BEGIN Extracted entries
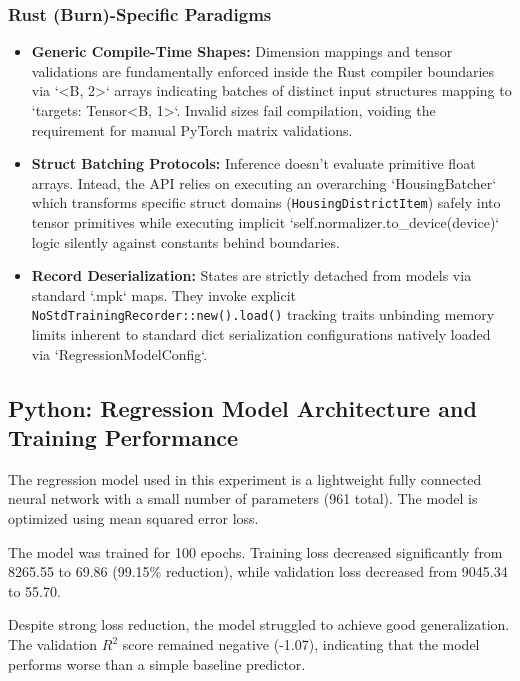 \documentclass[10pt,a4paper,twocolumn]{article}
\begin{document}
\subsubsection{Rust (Burn)-Specific Paradigms}
\begin{itemize}
    \item \textbf{Generic Compile-Time Shapes:} Dimension mappings and tensor validations are fundamentally enforced inside the Rust compiler boundaries via `<B, 2>` arrays indicating batches of distinct input structures mapping to `targets: Tensor<B, 1>`. Invalid sizes fail compilation, voiding the requirement for manual PyTorch matrix validations.
    \item \textbf{Struct Batching Protocols:} Inference doesn't evaluate primitive float arrays. Intead, the API relies on executing an overarching `HousingBatcher` which transforms specific struct domains (\texttt{HousingDistrictItem}) safely into tensor primitives while executing implicit `self.normalizer.to\_device(device)` logic silently against constants behind boundaries.
    \item \textbf{Record Deserialization:} States are strictly detached from models via standard `.mpk` maps. They invoke explicit \texttt{NoStdTrainingRecorder::new().load()} tracking traits unbinding memory limits inherent to standard dict serialization configurations natively loaded via `RegressionModelConfig`.
\end{itemize}

\newpage
\subsection{Python: Regression Model Architecture and Training Performance}

The regression model used in this experiment is a lightweight fully connected neural network with a small number of parameters (961 total). The model is optimized using mean squared error loss.



The model was trained for 100 epochs. Training loss decreased significantly from 8265.55 to 69.86 (99.15\% reduction), while validation loss decreased from 9045.34 to 55.70.

Despite strong loss reduction, the model struggled to achieve good generalization. The validation $R^2$ score remained negative (-1.07), indicating that the model performs worse than a simple baseline predictor.
\end{document}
END Extracted entries
### Aim of the task
When the word "from" occurs in a line above, list that line.

### Response area
    \item \textbf{Record Deserialization:} States are strictly detached from models via standard `.mpk` maps. They invoke explicit \texttt{NoStdTrainingRecorder::new().load()} tracking traits unbinding memory limits inherent to standard dict serialization configurations natively loaded via `RegressionModelConfig`.
The model was trained for 100 epochs. Training loss decreased significantly from 8265.55 to 69.86 (99.15\% reduction), while validation loss decreased from 9045.34 to 55.70.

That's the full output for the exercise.